The reserved characters are different for each part
But if it's true that you can _optionally_ percent-encode any character in any part of the URL (path or query) -- is this true? I think so -- then there is in fact a way to _encode_ any URI without as much syntactical awareness of the URI structure.
This means that the "blue+light blue" string has to be encoded differently in the path and query parts: "http://example.com/blue+light%20blue?blue%2Blight+blue". From there you can deduce that encoding a fully constructed URL is impossible without a syntactical awareness of the URL structure.
That is, percent encode (not the legacy encode-space-as-plus) both the plus and the space in both path and query?
* You'd still need enough syntactic awareness of the URI structure to know to leave path-seperator "/" alone, and query-part-beginning "?" alone.
* And you'd need even more syntactic awareness to properly _decode_ URIs, which may not have chosen to optionally always-percent-encode.
* But it might be wise if libraries chose to encode things in that consistent way, for instance encoding plus in path even though it's not required, never encoding space as plus even in query.
* I think there is _no_ good reason for any modern library to encode spaces, even in the query string, as "+" instead of %20. Even though many of them do. Don't do it.
* I don't use Java much, and couldn't entirely follow those examples (this stuff is confusing to talk about -- as in all escaping issues) -- but it sure does seem like those parts of stdlib/commonly used libraries are pretty darn broken. (And I'm sure Java is not alone here -- there is a long history of devs being confused about this stuff. Again, as with just about any escaping-related issue).
The + as a space in a URL often originates from form data submitted via GET (the wisdom of which is a separate topic for discussion). At least we've gotten to the point now where we've pretty much dispensed with nested hierarchies of framesets, in which the "percent" encoding needed to be done multiple times to different parts of the URL so each target could decode its source and dispatch an appropriately-encoded source to its descendants, yielding %25252520 and other similar monstrosities.
You can use an encoded target=frame to pass it down as many levels as you want (encode the ampersand and the equals sign, and of course the percent sign for things that arent at the immediate child level). The '90s sucked for web dev, but there was almost always a (scary and hackish) way.
But which mechanism would do the substitution of those parameters in the HTML of the child frame? I still fail to see how it would be done without either Javascript or server-side code. (And I did web dev in the 90s, with frames, but apparently was not evil enough to think of such stuff.)
I wanted to make the same comment after reading the article. You're correct. The "+" literal in the URL is a painful remnant and at least when encoding I think it should be avoided entirely - so I think the article has it wrong when they say the string has to be encoded differently depending on its place within the URL. However, it's something to be aware of when decoding.
I'm always amazed and dismayed that this heap of junk has become the foundation of such a massive set of activities.
I mean, who thought it was a good idea to have different escaping for different parts of a URL? That's like having a car that uses a lever to turn right and a foot pedal to turn left.
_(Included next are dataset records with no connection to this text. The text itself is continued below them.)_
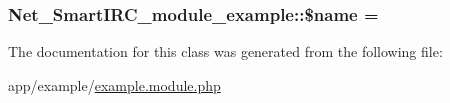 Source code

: \subsubsection[{\texorpdfstring{\$name}{$name}}]{\setlength{\rightskip}{0pt plus 5cm}Net\+\_\+\+Smart\+I\+R\+C\+\_\+module\+\_\+example\+::\$name = \textquotesingle{}\textquotesingle{}}\hypertarget{classNet__SmartIRC__module__example_aaebd09582fd081d9afff44777c85c8d8}{}\label{classNet__SmartIRC__module__example_aaebd09582fd081d9afff44777c85c8d8}


The documentation for this class was generated from the following file\+:\begin{DoxyCompactItemize}
\item 
app/example/\hyperlink{example_8module_8php}{example.\+module.\+php}\end{DoxyCompactItemize}
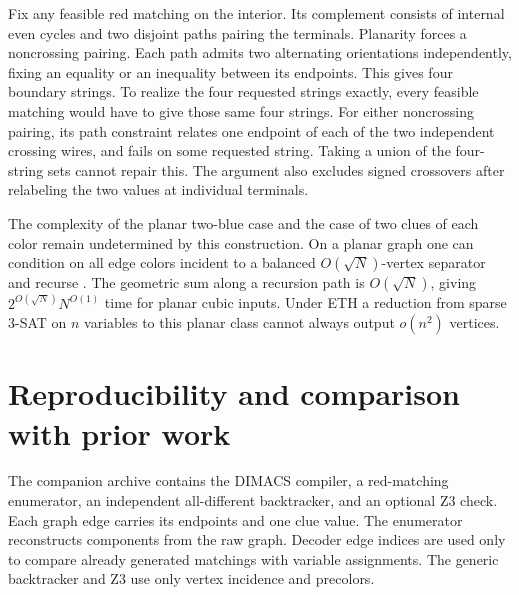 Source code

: \documentclass[12pt,letterpaper]{article}
\newcommand{\sh}[1]{\par\smallskip{\bfseries\color{ink}#1}\quad}
\newcommand{\Sec}[1]{\section{\color{ink}#1}}
\begin{document}
Fix any feasible red matching on the interior. Its complement consists of internal even cycles and two disjoint paths pairing the terminals. Planarity forces a noncrossing pairing. Each path admits two alternating orientations independently, fixing an equality or an inequality between its endpoints. This gives four boundary strings. To realize the four requested strings exactly, every feasible matching would have to give those same four strings. For either noncrossing pairing, its path constraint relates one endpoint of each of the two independent crossing wires, and fails on some requested string. Taking a union of the four-string sets cannot repair this. The argument also excludes signed crossovers after relabeling the two values at individual terminals.

The complexity of the planar two-blue case and the case of two clues of each color remain undetermined by this construction. On a planar graph one can condition on all edge colors incident to a balanced \(O(\sqrt{N})\)-vertex separator and recurse \cite{lt}. The geometric sum along a recursion path is \(O(\sqrt N)\), giving \(2^{O(\sqrt N)}N^{O(1)}\) time for planar cubic inputs. Under ETH a reduction from sparse 3-SAT on \(n\) variables to this planar class cannot always output \(o(n^2)\) vertices.

\newpage
\Sec{Reproducibility and comparison with prior work}
\begingroup\small
\sh{Raw graph tests.}
The companion archive contains the DIMACS compiler, a red-matching enumerator, an independent all-different backtracker, and an optional Z3 check. Each graph edge carries its endpoints and one clue value. The enumerator reconstructs components from the raw graph. Decoder edge indices are used only to compare already generated matchings with variable assignments. The generic backtracker and Z3 use only vertex incidence and precolors.
\end{document}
Of course, the answer is: nobody. URLs weren't designed, they grew organically. The result is the ubiquitous mess we have now.
It does work. The organic, evolving web has survived and thrived while sanely-designed standards have withered and died. Maybe it's ultimately the best way to do things.
But it still bugs me that I have to deal with such weird, awful nonsense when I need to do something related to the web. TCP/IP, while certainly not lacking in quirks, is still a million times better. It's sad that we couldn't end up with something a little more consistent at the higher levels.
There seems to be a drive in some of the core standards to allow as flexible "human" encoding as possible. Instead of writing a tight-as-possible encoding, it's like it becomes a game to see how complicated yet still unambiguous they can make syntax.
HTTP and SIP, for instance, have ridiculous parsing rules and tons of edge cases. The SIP authors even put together a "torture test" RFC where they take glee in making the most insane messages that still parse. And when they don't parse, they suggest the implementation infer the meaning. Seriously.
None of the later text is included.